* **Exercise inputs**:
*-*-*
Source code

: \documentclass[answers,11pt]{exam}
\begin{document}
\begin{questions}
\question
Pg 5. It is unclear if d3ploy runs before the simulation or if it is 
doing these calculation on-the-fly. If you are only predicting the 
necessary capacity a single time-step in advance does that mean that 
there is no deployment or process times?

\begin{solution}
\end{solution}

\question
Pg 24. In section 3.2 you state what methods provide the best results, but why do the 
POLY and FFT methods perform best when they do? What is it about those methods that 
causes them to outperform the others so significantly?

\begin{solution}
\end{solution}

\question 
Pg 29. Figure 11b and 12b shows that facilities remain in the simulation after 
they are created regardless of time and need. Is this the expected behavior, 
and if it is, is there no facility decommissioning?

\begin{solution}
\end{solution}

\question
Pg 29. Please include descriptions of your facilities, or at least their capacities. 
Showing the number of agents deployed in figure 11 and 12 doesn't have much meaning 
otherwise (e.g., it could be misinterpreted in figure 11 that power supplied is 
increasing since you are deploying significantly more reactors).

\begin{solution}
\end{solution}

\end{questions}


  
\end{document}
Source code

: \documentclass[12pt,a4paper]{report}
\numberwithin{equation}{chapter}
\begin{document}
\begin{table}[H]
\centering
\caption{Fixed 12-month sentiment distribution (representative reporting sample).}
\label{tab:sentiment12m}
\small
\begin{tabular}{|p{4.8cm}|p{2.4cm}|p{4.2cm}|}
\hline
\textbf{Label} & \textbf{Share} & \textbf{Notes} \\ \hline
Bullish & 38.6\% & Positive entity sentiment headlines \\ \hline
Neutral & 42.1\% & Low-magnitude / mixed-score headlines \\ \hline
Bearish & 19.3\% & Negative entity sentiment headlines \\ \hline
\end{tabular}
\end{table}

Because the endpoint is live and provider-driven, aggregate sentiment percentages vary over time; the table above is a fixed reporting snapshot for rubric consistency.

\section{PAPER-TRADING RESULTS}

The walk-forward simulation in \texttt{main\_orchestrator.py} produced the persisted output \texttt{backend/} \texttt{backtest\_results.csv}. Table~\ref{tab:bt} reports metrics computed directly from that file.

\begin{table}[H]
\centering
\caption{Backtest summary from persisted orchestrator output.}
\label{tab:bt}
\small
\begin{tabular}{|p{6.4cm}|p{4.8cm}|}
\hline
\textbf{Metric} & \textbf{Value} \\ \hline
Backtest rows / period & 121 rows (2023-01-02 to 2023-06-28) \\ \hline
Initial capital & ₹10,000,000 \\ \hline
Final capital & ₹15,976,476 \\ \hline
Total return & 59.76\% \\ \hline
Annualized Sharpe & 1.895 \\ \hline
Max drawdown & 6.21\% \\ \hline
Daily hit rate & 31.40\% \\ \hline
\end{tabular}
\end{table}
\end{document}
*-*-*
* **Assignment**:
Output all lines from the beginning of the data up to the line holding "they are created", that line included, exactly as written.

* **Expected answer**:
Source code

: \documentclass[answers,11pt]{exam}
\begin{document}
\begin{questions}
\question
Pg 5. It is unclear if d3ploy runs before the simulation or if it is 
doing these calculation on-the-fly. If you are only predicting the 
necessary capacity a single time-step in advance does that mean that 
there is no deployment or process times?

\begin{solution}
\end{solution}

\question
Pg 24. In section 3.2 you state what methods provide the best results, but why do the 
POLY and FFT methods perform best when they do? What is it about those methods that 
causes them to outperform the others so significantly?

\begin{solution}
\end{solution}

\question 
Pg 29. Figure 11b and 12b shows that facilities remain in the simulation after 
they are created regardless of time and need. Is this the expected behavior, 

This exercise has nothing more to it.